The biophysical domicile in 2080 relies on lots of transparency — in walls and ceilings, according to research in 2011 by Zurich Insurance and Arup Associates. The typical home — replete with solar panels and gas-filled triple-glazed windows — responds to, and capitalizes on, the natural elements for heating and cooling.
"To cope with peak summer temperatures that might regularly be seven degrees higher than today," the report explains, there will be geothermal pipes "carrying cool, recycled water built into, and around, ceilings and beams."
The home may become an expandable, contractable prefabricated structure with removable rooms and collapsible walls, to adapt to the vagaries of familial and communal needs. "A biomimetic building would be made from local materials, minimizing the energy necessary to create it," the report explains, "and most of the materials deployed could be reused at the end of their life."
Work And The Workplace
Shifting demographics, a changing climate, emerging technologies and other factors — foreseen and unforeseen — will no doubt change the nature of the American workplace over the next 70 years. By the year 2080, the work year may not be 2080 hours. Telecommuting, teleconferencing, telemedicine, telemanufacturing — using advanced 3-D printers and other technologies — robotics, even personal teleportation, may render many offices, malls, retail stores, classrooms, athletic teams, hotels, restaurants, hospitals and other places of employment obsolete.
In 1940, according to The Associated Press, only 55 percent of homes with plumbing had what the Census Bureau deemed a "complete system," that is, hot and cold running water, a flushable toilet and a bathtub or shower. By 2010, 99 percent of the houses in America had complete systems.

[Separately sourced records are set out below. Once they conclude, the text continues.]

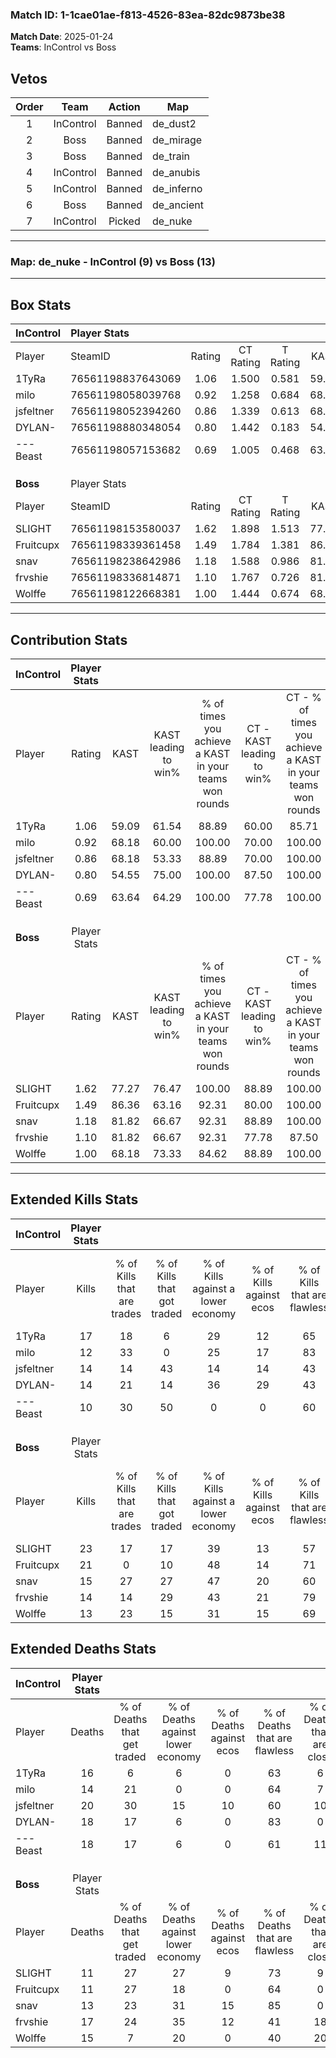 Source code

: ### Match ID: 1-1cae01ae-f813-4526-83ea-82dc9873be38  
**Match Date**: 2025-01-24  
**Teams**: InControl vs Boss  

## Vetos  

| Order | Team | Action | Map |
| :---: | :--: | :----: | --- |
| 1 | InControl | Banned | de_dust2 |
| 2 | Boss | Banned | de_mirage |
| 3 | Boss | Banned | de_train |
| 4 | InControl | Banned | de_anubis |
| 5 | InControl | Banned | de_inferno |
| 6 | Boss | Banned | de_ancient |
| 7 | InControl | Picked | de_nuke |

---  

### **Map**: de_nuke - InControl (9) vs Boss (13)  
---  

## Box Stats  

| **InControl** | Player Stats      |        |           |          |       |       |       |         |        |      |     |
| :- | :- | :-: | :-: | :-: | :-: | :-: | :-: | :-: | :-: | :-: | :-: |
| Player        | SteamID           | Rating | CT Rating | T Rating | KAST  |  ADR  | Kills | Assists | Deaths | K/D  | HS% |
| 1TyRa         | 76561198837643069 |  1.06  |   1.500   |  0.581   | 59.09 | 86.1  |  17   |    2    |   16   | 1.06 | 58  |
| milo          | 76561198058039768 |  0.92  |   1.258   |  0.684   | 68.18 | 66.7  |  12   |    4    |   14   | 0.86 | 33  |
| jsfeltner     | 76561198052394260 |  0.86  |   1.339   |  0.613   | 68.18 | 70.4  |  14   |    3    |   20   | 0.70 | 42  |
| DYLAN-        | 76561198880348054 |  0.80  |   1.442   |  0.183   | 54.55 | 64.2  |  14   |    4    |   18   | 0.78 | 35  |
| ---Beast      | 76561198057153682 |  0.69  |   1.005   |  0.468   | 63.64 | 59.7  |  10   |    3    |   18   | 0.56 | 40  |
|               |                   |        |           |          |       |       |       |         |        |      |     |
|               |                   |        |           |          |       |       |       |         |        |      |     |
|               |                   |        |           |          |       |       |       |         |        |      |     |
| **Boss**      | Player Stats      |        |           |          |       |       |       |         |        |      |     |
| Player        | SteamID           | Rating | CT Rating | T Rating | KAST  |  ADR  | Kills | Assists | Deaths | K/D  | HS% |
| SLIGHT        | 76561198153580037 |  1.62  |   1.898   |  1.513   | 77.27 | 103.1 |  23   |    5    |   11   | 2.09 | 39  |
| Fruitcupx     | 76561198339361458 |  1.49  |   1.784   |  1.381   | 86.36 | 71.2  |  21   |    3    |   11   | 1.91 | 42  |
| snav          | 76561198238642986 |  1.18  |   1.588   |  0.986   | 81.82 | 69.7  |  15   |    6    |   13   | 1.15 | 20  |
| frvshie       | 76561198336814871 |  1.10  |   1.767   |  0.726   | 81.82 | 82.3  |  14   |    9    |   17   | 0.82 | 28  |
| Wolffe        | 76561198122668381 |  1.00  |   1.444   |  0.674   | 68.18 | 82.9  |  13   |    6    |   15   | 0.87 | 76  |
---  

## Contribution Stats  

| **InControl** | Player Stats |       |                      |                                                        |                           |                                                             |                          |                                                            |
| :- | :-: | :-: | :-: | :-: | :-: | :-: | :-: | :-: |
| Player        |    Rating    | KAST  | KAST leading to win% | % of times you achieve a KAST in your teams won rounds | CT - KAST leading to win% | CT - % of times you achieve a KAST in your teams won rounds | T - KAST leading to win% | T - % of times you achieve a KAST in your teams won rounds |
| 1TyRa         |     1.06     | 59.09 |        61.54         |                         88.89                          |           60.00           |                            85.71                            |          66.67           |                           100.00                           |
| milo          |     0.92     | 68.18 |        60.00         |                         100.00                         |           70.00           |                           100.00                            |          40.00           |                           100.00                           |
| jsfeltner     |     0.86     | 68.18 |        53.33         |                         88.89                          |           70.00           |                           100.00                            |          20.00           |                           50.00                            |
| DYLAN-        |     0.80     | 54.55 |        75.00         |                         100.00                         |           87.50           |                           100.00                            |          50.00           |                           100.00                           |
| ---Beast      |     0.69     | 63.64 |        64.29         |                         100.00                         |           77.78           |                           100.00                            |          40.00           |                           100.00                           |
|               |              |       |                      |                                                        |                           |                                                             |                          |                                                            |
|               |              |       |                      |                                                        |                           |                                                             |                          |                                                            |
|               |              |       |                      |                                                        |                           |                                                             |                          |                                                            |
| **Boss**      | Player Stats |       |                      |                                                        |                           |                                                             |                          |                                                            |
| Player        |    Rating    | KAST  | KAST leading to win% | % of times you achieve a KAST in your teams won rounds | CT - KAST leading to win% | CT - % of times you achieve a KAST in your teams won rounds | T - KAST leading to win% | T - % of times you achieve a KAST in your teams won rounds |
| SLIGHT        |     1.62     | 77.27 |        76.47         |                         100.00                         |           88.89           |                           100.00                            |          62.50           |                           100.00                           |
| Fruitcupx     |     1.49     | 86.36 |        63.16         |                         92.31                          |           80.00           |                           100.00                            |          44.44           |                           80.00                            |
| snav          |     1.18     | 81.82 |        66.67         |                         92.31                          |           88.89           |                           100.00                            |          44.44           |                           80.00                            |
| frvshie       |     1.10     | 81.82 |        66.67         |                         92.31                          |           77.78           |                            87.50                            |          55.56           |                           100.00                           |
| Wolffe        |     1.00     | 68.18 |        73.33         |                         84.62                          |           88.89           |                           100.00                            |          50.00           |                           60.00                            |
---  

## Extended Kills Stats  

| **InControl** | Player Stats |                            |                            |                                    |                         |                              |                                 |                                       |                    |           |
| :- | :-: | :-: | :-: | :-: | :-: | :-: | :-: | :-: | :-: | :-: |
| Player        |    Kills     | % of Kills that are trades | % of Kills that got traded | % of Kills against a lower economy | % of Kills against ecos | % of Kills that are flawless | % of Kills that are close duels | % of Kills that are assisted by flash | Pistol Round Kills | AWP Kills |
| 1TyRa         |      17      |             18             |             6              |                 29                 |           12            |              65              |               12                |                   0                   |         0          |     2     |
| milo          |      12      |             33             |             0              |                 25                 |           17            |              83              |                8                |                   0                   |         3          |     0     |
| jsfeltner     |      14      |             14             |             43             |                 14                 |           14            |              43              |                7                |                   0                   |         0          |     0     |
| DYLAN-        |      14      |             21             |             14             |                 36                 |           29            |              43              |                7                |                   0                   |         0          |     2     |
| ---Beast      |      10      |             30             |             50             |                 0                  |            0            |              60              |               20                |                  10                   |         0          |     1     |
|               |              |                            |                            |                                    |                         |                              |                                 |                                       |                    |           |
|               |              |                            |                            |                                    |                         |                              |                                 |                                       |                    |           |
|               |              |                            |                            |                                    |                         |                              |                                 |                                       |                    |           |
| **Boss**      | Player Stats |                            |                            |                                    |                         |                              |                                 |                                       |                    |           |
| Player        |    Kills     | % of Kills that are trades | % of Kills that got traded | % of Kills against a lower economy | % of Kills against ecos | % of Kills that are flawless | % of Kills that are close duels | % of Kills that are assisted by flash | Pistol Round Kills | AWP Kills |
| SLIGHT        |      23      |             17             |             17             |                 39                 |           13            |              57              |                0                |                   4                   |         10         |     3     |
| Fruitcupx     |      21      |             0              |             10             |                 48                 |           14            |              71              |               10                |                  14                   |         1          |     1     |
| snav          |      15      |             27             |             27             |                 47                 |           20            |              60              |               20                |                   0                   |         0          |     0     |
| frvshie       |      14      |             14             |             29             |                 43                 |           21            |              79              |                7                |                   0                   |         0          |     0     |
| Wolffe        |      13      |             23             |             15             |                 31                 |           15            |              69              |                0                |                   0                   |         0          |     3     |
## Extended Deaths Stats  

| **InControl** | Player Stats |                             |                                   |                          |                               |                            |                           |               |
| :- | :-: | :-: | :-: | :-: | :-: | :-: | :-: | :-: |
| Player        |    Deaths    | % of Deaths that get traded | % of Deaths against lower economy | % of Deaths against ecos | % of Deaths that are flawless | % of Deaths that are close | % of Deaths while blinded | Deaths to AWP |
| 1TyRa         |      16      |              6              |                 6                 |            0             |              63               |             6              |             0             |       3       |
| milo          |      14      |             21              |                 0                 |            0             |              64               |             7              |             7             |       1       |
| jsfeltner     |      20      |             30              |                15                 |            10            |              60               |             10             |             0             |       2       |
| DYLAN-        |      18      |             17              |                 6                 |            0             |              83               |             0              |            17             |       2       |
| ---Beast      |      18      |             17              |                 6                 |            0             |              61               |             11             |             0             |       3       |
|               |              |                             |                                   |                          |                               |                            |                           |               |
|               |              |                             |                                   |                          |                               |                            |                           |               |
|               |              |                             |                                   |                          |                               |                            |                           |               |
| **Boss**      | Player Stats |                             |                                   |                          |                               |                            |                           |               |
| Player        |    Deaths    | % of Deaths that get traded | % of Deaths against lower economy | % of Deaths against ecos | % of Deaths that are flawless | % of Deaths that are close | % of Deaths while blinded | Deaths to AWP |
| SLIGHT        |      11      |             27              |                27                 |            9             |              73               |             9              |             0             |       1       |
| Fruitcupx     |      11      |             27              |                18                 |            0             |              64               |             0              |             0             |       0       |
| snav          |      13      |             23              |                31                 |            15            |              85               |             0              |             0             |       2       |
| frvshie       |      17      |             24              |                35                 |            12            |              41               |             18             |             6             |       0       |
| Wolffe        |      15      |              7              |                20                 |            0             |              40               |             20             |             0             |       0       |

Come 2080, however, water may likely be very scarce in some parts of the United States. "As global temperatures rise over the next seven decades," Discover Magazine reported in 2011, "subtropical regions like the American Southwest will get drier, while more northern areas, including much of Canada, will get wetter."
But even in the Northeastern U.S., the magazine reports, water supplies may change radically because of fierce but fewer rainstorms, and longer periods of drought. "Water suppliers should be thinking hard about managing these extremes," water resources engineer Casey Brown of the University of Massachusetts, Amherst told Discover. "It will only get worse."
So when it comes to complete plumbing systems in American homes, the statistics for 2080 could look more like 1940 than 2010.
Additional Questions For The 2080 Census
And when it comes to fashioning future census forms, what will the 2080 census questionnaire look like? In 1940, the Census Bureau reports, most people who participated in the census were asked 65 questions — 34 about population and 31 about housing. By 2010, every household in America was asked just 10 questions.
No telling how many questions will be asked 68 years from now, but the Census Bureau is already looking toward the future. "We work on the questions years ahead," says the bureau's public affairs specialist Victoria R. Glasier.
So in the spirit of time travel, we offer the bureau a few more possible questions inspired by James Dator and his students, who in turn were inspired by futurists such as Ian Pearson and Frank W. Sudia:
--Do you consider yourself to be a:
a) Homo sapiens (natural human being)?
b) Homo cyberneticus (mostly human with some external cybernetic enhancements)?
c) Homo hybridus (mostly human with some genetic enhancements)?
d) Homo machinus (slightly human but mostly machine)?
--How many times have you changed your sex? What categories have you experienced?
--How do you generate your own nutrient and energy supplies?
--If you do not have a biophysical domicile, where would you say "you" usually are?
Regardless of where "you" are, thank you for your participation in the 2080 census. Remember: You cannot know your planetary alliance, unless your planetary alliance knows you.